Les estimations de l’industrie suggèrent qu’il existe environ 3 000 écrans multiplex en Inde. Avec PVR exploitant actuellement 871 écrans dans 181 propriétés dans 73 villes et INOX 675 écrans dans 160 propriétés dans 72 villes, la société fusionnée deviendra la plus grande société d’exposition de films en Inde après la fusion, exploitant 1 546 écrans dans 341 propriétés dans 109 villes.

Selon le dernier rapport EY-FICCI, publié en mars, le nombre total d’écrans des cinémas est estimé à environ 9 423, “une légère baisse par rapport à 2021”. Environ 1 000 écrans ont été définitivement fermés pendant la pandémie. Mais même dans le cas contraire, les cinémas à écran unique ont été abandonnés au fil des ans, les entreprises ayant accru leur présence. La chaîne de cinéma mexicaine Cinepolis (qui, soit dit en passant, aurait également été en pourparlers avec PVR) s’est développée en Inde.

Mais la société fusionnée PVR Inox est désormais un géant avec de grands projets. Bijli a déclaré que la société combinée ajoutera environ 200 écrans par an, avec un fort accent sur l’expansion dans les villes de niveau 2 et de niveau 3, tandis que Jain a révélé lors d’un appel aux investisseurs que le pipeline combiné ajoutera près de 2 000 écrans. “L’objectif déclaré est qu’au cours des sept prochaines années, nous voulons doubler notre taille, cela nécessitera au moins 4 000 crore CAPEX”, a-t-il expliqué.

Consolidation en cours

Jehil Thakkar, responsable du secteur des partenaires et des médias et du divertissement chez Deloitte India, a noté que le secteur a connu une consolidation ces dernières années, les grandes entreprises rachetant des entreprises plus petites. « La pandémie a été un catalyseur et les joueurs se parlaient compte tenu des coups que le secteur avait pris en raison des restrictions imposées par la pandémie. Dans le même temps, le changement de comportement des consommateurs avec l’adoption plus rapide de l’OTT signifiait également qu’une entité beaucoup plus stable financièrement devait être créée pour faire face à ces défis et pour étendre les écrans afin d’augmenter la taille globale des recettes du box-office indien. ” il ajouta.

Cette consolidation est également cohérente avec les marchés développés, où il n’y a que deux ou trois grands acteurs du multiplexage, a-t-il ajouté.
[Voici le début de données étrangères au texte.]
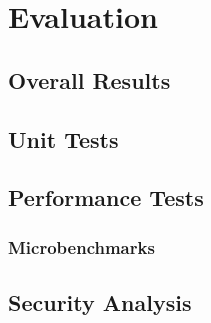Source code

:\documentclass[12pt,a4paper,twoside,openright]{report}
\begin{document}
\chapter{Evaluation}













\section{Overall Results}

\section{Unit Tests}

\section{Performance Tests}

\subsection{Microbenchmarks}

\section{Security Analysis}
\end{document}
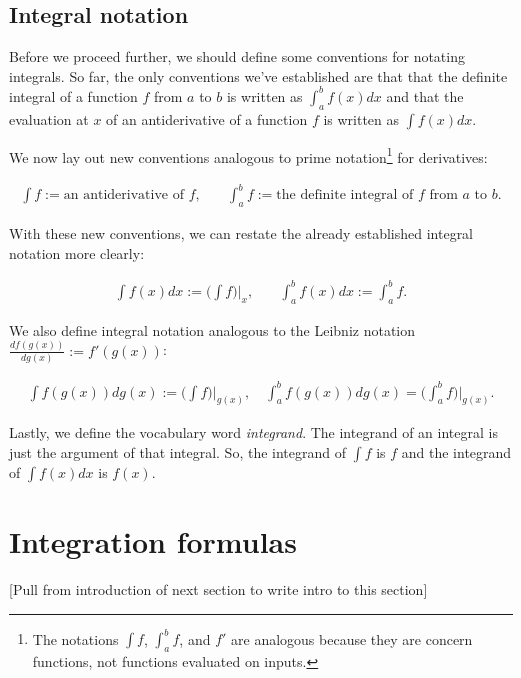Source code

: \subsection*{Integral notation}

Before we proceed further, we should define some conventions for notating integrals. So far, the only conventions we've established are that that the definite integral of a function $f$ from $a$ to $b$ is written as $\int_a^b f(x) dx$ and that the evaluation at $x$ of an antiderivative of a function $f$ is written as $\int f(x) dx$. 

We now lay out new conventions analogous to prime notation\footnote{The notations $\int f$, $\int_a^b f$, and $f'$ are analogous because they are concern functions, not functions evaluated on inputs.} for derivatives:

\begin{align*}
    \int f := \text{an antiderivative of $f$}, &\quad \int_a^b f := \text{the definite integral of $f$ from $a$ to $b$}.
\end{align*}

With these new conventions, we can restate the already established integral notation more clearly:

\begin{align*}
    \int f(x) dx := \Big(\int f\Big)\Big|_x, &\quad \int_a^b f(x) dx := \int_a^b f.
\end{align*}

We also define integral notation analogous to the Leibniz notation $\frac{df(g(x))}{dg(x)} := f'(g(x))$:

\begin{align*}
    \int f(g(x)) dg(x) := \Big(\int f\Big)\Big|_{g(x)}, \quad \int_a^b f(g(x)) dg(x) = \Big(\int_a^b f\Big)\Big|_{g(x)}.
\end{align*}

\vspace{.5cm}

Lastly, we define the vocabulary word \textit{integrand}. The integrand of an integral is just the argument of that integral. So, the integrand of $\int f$ is $f$ and the integrand of $\int f(x) dx$ is $f(x)$.

\section*{Integration formulas}

[Pull from introduction of next section to write intro to this section]

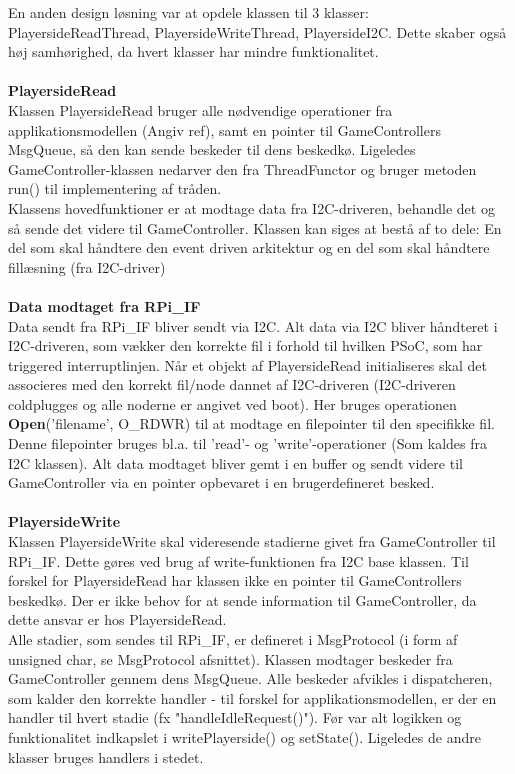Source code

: \documentclass[Softwaredesign/Softwaredesign_main.tex]{subfiles}
\begin{document}
En anden design løsning var at opdele klassen til 3 klasser: PlayersideReadThread, PlayersideWriteThread, PlayersideI2C. Dette skaber også høj samhørighed, da hvert klasser har mindre funktionalitet.  
\\\\\textbf{PlayersideRead}
\\Klassen PlayersideRead bruger alle nødvendige operationer fra applikationsmodellen (Angiv ref), samt en pointer til GameControllers MsgQueue, så den kan sende beskeder til dens beskedkø. Ligeledes GameController-klassen nedarver den fra ThreadFunctor og bruger metoden run() til implementering af tråden.
\\Klassens hovedfunktioner er at modtage data fra I2C-driveren, behandle det og så sende det videre til GameController. Klassen kan siges at bestå af to dele: En del som skal håndtere den event driven arkitektur og en del som skal håndtere fillæsning (fra I2C-driver)
\\\\\textbf{Data modtaget fra RPi\_IF}
\\Data sendt fra RPi\_IF bliver sendt via I2C. Alt data via I2C bliver håndteret i I2C-driveren, som vækker den korrekte fil i forhold til hvilken PSoC, som har triggered interruptlinjen. Når et objekt af PlayersideRead initialiseres skal det associeres med den korrekt fil/node dannet af I2C-driveren (I2C-driveren coldplugges og alle noderne er angivet ved boot). Her bruges operationen \textbf{Open}('filename', O\_RDWR) til at modtage en filepointer til den specifikke fil. Denne filepointer bruges bl.a. til 'read'- og 'write'-operationer (Som kaldes fra I2C klassen). Alt data modtaget bliver gemt i en buffer og sendt videre til GameController via en pointer opbevaret i en brugerdefineret besked. 
\\\\\textbf{PlayersideWrite}
\\Klassen PlayersideWrite skal videresende stadierne givet fra GameController til RPi\_IF. Dette gøres ved brug af write-funktionen fra I2C base klassen. Til forskel for PlayersideRead har klassen ikke en pointer til GameControllers beskedkø. Der er ikke behov for at sende information til GameController, da dette ansvar er hos PlayersideRead.
\\Alle stadier, som sendes til RPi\_IF, er defineret i MsgProtocol (i form af unsigned char, se MsgProtocol afsnittet). Klassen modtager beskeder fra GameController gennem dens MsgQueue. Alle beskeder afvikles i dispatcheren, som kalder den korrekte handler - til forskel for applikationsmodellen, er der en handler til hvert stadie (fx "handleIdleRequest()"). Før var alt logikken og funktionalitet indkapslet i writePlayerside() og setState(). Ligeledes de andre klasser bruges handlers i stedet.
\end{document}
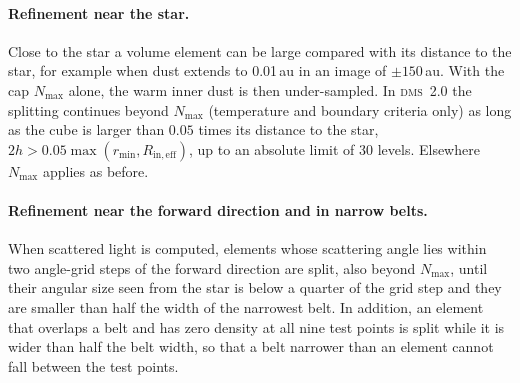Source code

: \documentclass[11pt,a4paper]{article}
\newcommand{\dms}{\textsc{dms}}
\begin{document}
\paragraph{Refinement near the star.} Close to the star a volume element can be large compared
with its distance to the star, for example when dust extends to 0.01\,au in an image of
$\pm150$\,au. With the cap $N_\mathrm{max}$ alone, the warm inner dust is then under-sampled. In
\dms\ 2.0 the splitting continues beyond $N_\mathrm{max}$ (temperature and boundary criteria only) as long as
the cube is larger than $0.05$ times its distance to the star, $2h>0.05\max(r_\mathrm{min},
R_\mathrm{in,eff})$, up to an absolute limit of 30 levels. Elsewhere $N_\mathrm{max}$ applies as
before.

\paragraph{Refinement near the forward direction and in narrow belts.} When scattered light is
computed, elements whose scattering angle lies within two angle-grid steps of the forward
direction are split, also beyond $N_\mathrm{max}$, until their angular size seen from the star is
below a quarter of the grid step and they are smaller than half the width of the narrowest belt.
In addition, an element that overlaps a belt and has zero density at all nine test points is split
while it is wider than half the belt width, so that a belt narrower than an element cannot fall
between the test points.
\end{document}
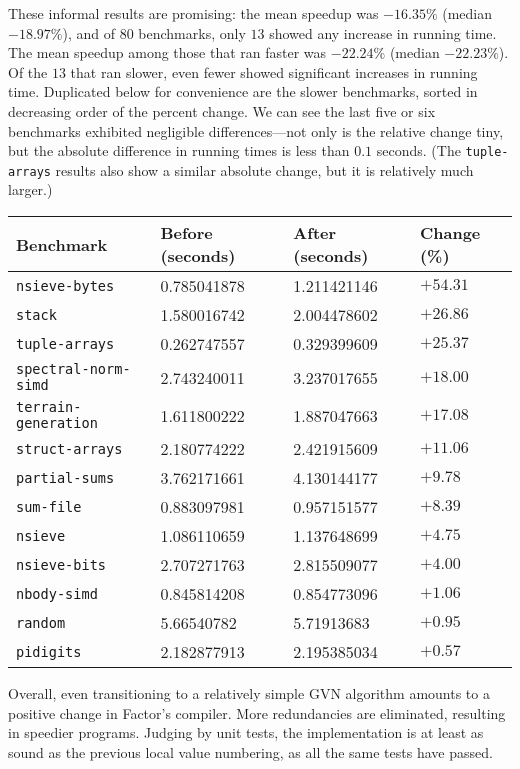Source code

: \begin{sloppypar}
These informal results are promising: the mean speedup was $-16.35\%$ (median
$-18.97\%$), and of $80$ benchmarks, only $13$ showed any increase in running
time.  The mean speedup among those that ran faster was $-22.24\%$ (median
$-22.23\%$).  Of the $13$ that ran slower, even fewer showed significant
increases in running time.  Duplicated below for convenience are the slower
benchmarks, sorted in decreasing order of the percent change.  We can see the
last five or six benchmarks exhibited negligible differences---not only is the
relative change tiny, but the absolute difference in running times is less than
$0.1$ seconds.  (The \Verb|tuple-arrays| results also show a similar absolute
change, but it is relatively much larger.)
\end{sloppypar}

\begin{longtable}{llll}
\toprule
Benchmark & Before (seconds) & After (seconds) & Change (\%) \\
\midrule
\endhead
\texttt{nsieve-bytes}             & 0.785041878       & 1.211421146         & $+54.31$    \\
\texttt{stack}                    & 1.580016742       & 2.004478602         & $+26.86$    \\
\texttt{tuple-arrays}             & 0.262747557       & 0.329399609         & $+25.37$    \\
\texttt{spectral-norm-simd}       & 2.743240011       & 3.237017655         & $+18.00$    \\
\texttt{terrain-generation}       & 1.611800222       & 1.887047663         & $+17.08$    \\
\texttt{struct-arrays}            & 2.180774222       & 2.421915609         & $+11.06$    \\
\texttt{partial-sums}             & 3.762171661       & 4.130144177         & $+9.78$     \\
\texttt{sum-file}                 & 0.883097981       & 0.957151577         & $+8.39$     \\
\texttt{nsieve}                   & 1.086110659       & 1.137648699         & $+4.75$     \\
\texttt{nsieve-bits}              & 2.707271763       & 2.815509077         & $+4.00$     \\
\texttt{nbody-simd}               & 0.845814208       & 0.854773096         & $+1.06$     \\
\texttt{random}                   & 5.66540782        & 5.71913683          & $+0.95$     \\
\texttt{pidigits}                 & 2.182877913       & 2.195385034         & $+0.57$     \\
\end{longtable}

Overall, even transitioning to a relatively simple \gls{GVN} algorithm amounts
to a positive change in Factor's compiler.  More redundancies are eliminated,
resulting in speedier programs.  Judging by unit tests, the implementation is
at least as sound as the previous local value numbering,  as all the same tests
have passed.
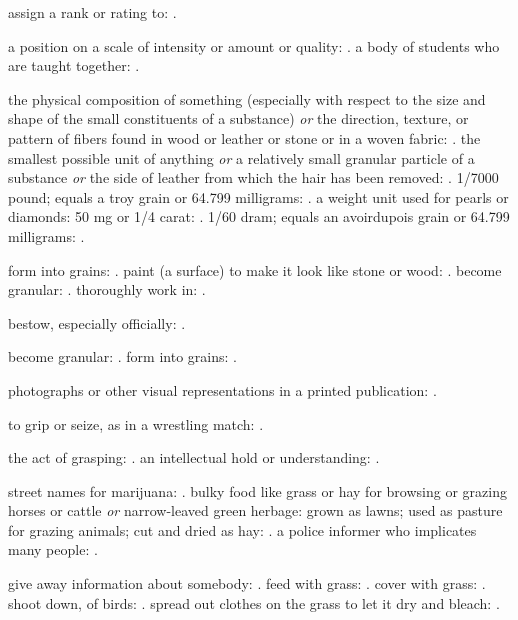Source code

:   assign a rank or rating to: .

  a position on a scale of intensity or amount or quality: . a body of students who are taught together: .

  the physical composition of something (especially with respect to the size and shape of the small constituents of a substance) \textit{or} the direction, texture, or pattern of fibers found in wood or leather or stone or in a woven fabric: . the smallest possible unit of anything \textit{or} a relatively small granular particle of a substance \textit{or} the side of leather from which the hair has been removed: . 1/7000 pound; equals a troy grain or 64.799 milligrams: . a weight unit used for pearls or diamonds: 50 mg or 1/4 carat: . 1/60 dram; equals an avoirdupois grain or 64.799 milligrams: .

  form into grains: . paint (a surface) to make it look like stone or wood: . become granular: . thoroughly work in: .

  bestow, especially officially: .

  become granular: . form into grains: .

  photographs or other visual representations in a printed publication: .

  to grip or seize, as in a wrestling match: .

  the act of grasping: . an intellectual hold or understanding: .

  street names for marijuana: . bulky food like grass or hay for browsing or grazing horses or cattle \textit{or} narrow-leaved green herbage: grown as lawns; used as pasture for grazing animals; cut and dried as hay: . a police informer who implicates many people: .

  give away information about somebody: . feed with grass: . cover with grass: . shoot down, of birds: . spread out clothes on the grass to let it dry and bleach: .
“Cela change l’industrie avec la création d’un très grand acteur unique qui aura une part importante des revenus du box-office. Cela donne aux concurrents existants l’urgence de se développer de manière agressive s’ils veulent rivaliser en termes de pouvoir de marché. Cela rééquilibre également l’équation de l’industrie des expositions avec la communauté cinématographique et il sera intéressant de voir comment les discussions au box-office se dérouleront à l’avenir », a ajouté Thakkar.

écrans de refonte

Les analystes estiment qu’à l’avenir, les multiplex deviendront des zones d’expérience pour les consommateurs à revenu disponible plus élevé, tout en attirant un nouveau groupe de consommateurs avec des produits à bas prix. Un rapport EY-FICCI estime la taille de l’audience du multiplex à 100 millions de clients d’ici 2025. Pour les 100 millions de téléspectateurs suivants, une gamme de «produits cinématographiques» à bas prix émergera dans les 75 grandes villes indiennes, ce qui nécessitera un type de contenu différent et guide des produits OTT lancés sous forme de fenêtre.

Hiren Gada, PDG de Shemaroo Entertainment, estime que malgré la prolifération de l’industrie OTT, l’industrie du multiplex a un bel avenir devant lui. “La demande d’expériences théâtrales est intacte, car les recettes au box-office mijotent ces derniers temps”, dit-il. Compte tenu de la réponse de RRR, il a peut-être raison.